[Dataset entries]
═══
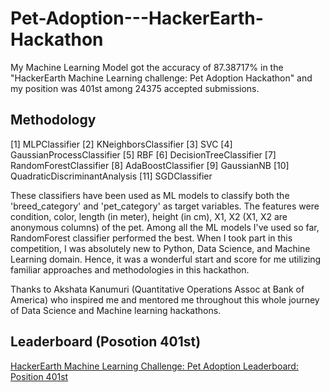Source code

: # Pet-Adoption---HackerEarth-Hackathon

My Machine Learning Model got the accuracy of 87.38717% in the "HackerEarth Machine Learning challenge: Pet Adoption Hackathon" and my position was 401st among 24375 accepted submissions.

## Methodology
[1] MLPClassifier
[2] KNeighborsClassifier
[3] SVC
[4] GaussianProcessClassifier
[5] RBF
[6] DecisionTreeClassifier
[7] RandomForestClassifier
[8] AdaBoostClassifier
[9] GaussianNB
[10] QuadraticDiscriminantAnalysis
[11] SGDClassifier

These classifiers have been used as ML models to classify both the 'breed_category' and 'pet_category' as target variables. The features were condition, color, length (in meter), height (in cm), X1, X2 (X1, X2 are anonymous columns) of the pet. Among all the ML models I've used so far, RandomForest classifier performed the best. When I took part in this competition, I was absolutely new to Python, Data Science, and Machine Learning domain. Hence, it was a wonderful start and score for me utilizing familiar approaches and methodologies in this hackathon. 

Thanks to Akshata Kanumuri (Quantitative Operations Assoc at Bank of America) who inspired me and mentored me throughout this whole journey of Data Science and Machine learning hackathons.

## Leaderboard (Posotion 401st)
[HackerEarth Machine Learning Challenge: Pet Adoption Leaderboard: Position 401st](https://www.hackerearth.com/challenges/competitive/hackerearth-machine-learning-challenge-pet-adoption/leaderboard/pet-adoption-9-5838c75b/page/9/)

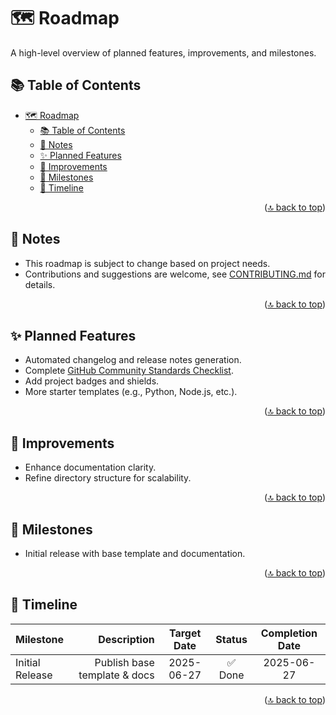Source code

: <!-- markdownlint-disable MD033 MD041 -->

<a id="top"></a>

# 🗺️ Roadmap

A high-level overview of planned features, improvements, and milestones.

## 📚 Table of Contents

- [🗺️ Roadmap](#️-roadmap)
  - [📚 Table of Contents](#-table-of-contents)
  - [📝 Notes](#-notes)
  - [✨ Planned Features](#-planned-features)
  - [🎨 Improvements](#-improvements)
  - [🎯 Milestones](#-milestones)
  - [📅 Timeline](#-timeline)

<p align="right">(<a href="#top">🔝 back to top</a>)</p>

## 📝 Notes

- This roadmap is subject to change based on project needs.
- Contributions and suggestions are welcome, see [CONTRIBUTING.md](CONTRIBUTING.md) for details.

<p align="right">(<a href="#top">🔝 back to top</a>)</p>

## ✨ Planned Features

- Automated changelog and release notes generation.
- Complete [GitHub Community Standards Checklist](https://github.com/imfsiddiqui/brepo/community).
- Add project badges and shields.
- More starter templates (e.g., Python, Node.js, etc.).

<p align="right">(<a href="#top">🔝 back to top</a>)</p>

## 🎨 Improvements

- Enhance documentation clarity.
- Refine directory structure for scalability.

<p align="right">(<a href="#top">🔝 back to top</a>)</p>

## 🎯 Milestones

- Initial release with base template and documentation.

<p align="right">(<a href="#top">🔝 back to top</a>)</p>

## 📅 Timeline

| **Milestone**   |              **Description** | **Target Date** | **Status** | **Completion Date** |
| :-------------- | ---------------------------: | :-------------: | :--------: | :-----------------: |
| Initial Release | Publish base template & docs |   2025-06-27    |   ✅ Done   |     2025-06-27      |

<p align="right">(<a href="#top">🔝 back to top</a>)</p>
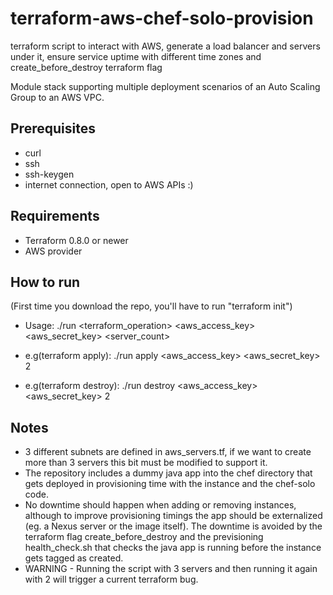 # terraform-aws-chef-solo-provision
terraform script to interact with AWS, generate a load balancer and servers under it, ensure service uptime with different time zones and create_before_destroy terraform flag

Module stack supporting multiple deployment scenarios of an Auto Scaling Group
to an AWS VPC.

## Prerequisites

* curl
* ssh
* ssh-keygen
* internet connection, open to AWS APIs :)

## Requirements

* Terraform 0.8.0 or newer
* AWS provider

## How to run

(First time you download the repo, you'll have to run "terraform init")

* Usage: ./run <terraform_operation> <aws_access_key> <aws_secret_key> <server_count>

* e.g(terraform apply):    ./run apply <aws_access_key> <aws_secret_key> 2
* e.g(terraform destroy):	./run destroy <aws_access_key> <aws_secret_key> 2


## Notes

* 3 different subnets are defined in aws_servers.tf, if we want to create more than 3 servers this bit must be modified to support it.
* The repository includes a dummy java app  into the chef directory that gets deployed in provisioning time with the instance and the chef-solo code.
* No downtime should happen when adding or removing instances, although to improve provisioning timings the app should be externalized (eg. a Nexus server or the image itself). The downtime is avoided by the terraform flag create_before_destroy and the previsioning health_check.sh that checks the java app is running before the instance gets tagged as created.
* WARNING - Running the script with 3 servers and then running it again with 2 will trigger a current terraform bug.


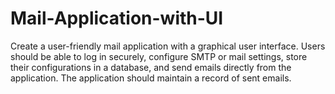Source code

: # Mail-Application-with-UI
Create a user-friendly mail application with a graphical user interface. Users should be able to log in securely, configure SMTP or mail settings, store their configurations in a database, and send emails directly from the application. The application should maintain a record of sent emails.
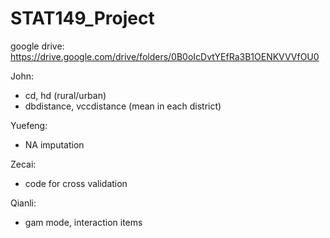 # STAT149_Project

google drive: https://drive.google.com/drive/folders/0B0oIcDvtYEfRa3B1OENKVVVfOU0

John: 
- cd, hd (rural/urban)
- dbdistance, vccdistance (mean in each district) 

Yuefeng:
- NA imputation

Zecai:
- code for cross validation

Qianli:
- gam mode, interaction items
═══
■ Exercise description
The required output is the line containing "the chef-solo code." plus every line after it to the end of the data, copied exactly and with no pictures.

■ Response to the exercise
* The repository includes a dummy java app  into the chef directory that gets deployed in provisioning time with the instance and the chef-solo code.
* No downtime should happen when adding or removing instances, although to improve provisioning timings the app should be externalized (eg. a Nexus server or the image itself). The downtime is avoided by the terraform flag create_before_destroy and the previsioning health_check.sh that checks the java app is running before the instance gets tagged as created.
* WARNING - Running the script with 3 servers and then running it again with 2 will trigger a current terraform bug.


Source code

: # Mail-Application-with-UI
Create a user-friendly mail application with a graphical user interface. Users should be able to log in securely, configure SMTP or mail settings, store their configurations in a database, and send emails directly from the application. The application should maintain a record of sent emails.
 # STAT149_Project

google drive: https://drive.google.com/drive/folders/0B0oIcDvtYEfRa3B1OENKVVVfOU0

John: 
- cd, hd (rural/urban)
- dbdistance, vccdistance (mean in each district) 

Yuefeng:
- NA imputation

Zecai:
- code for cross validation

Qianli:
- gam mode, interaction items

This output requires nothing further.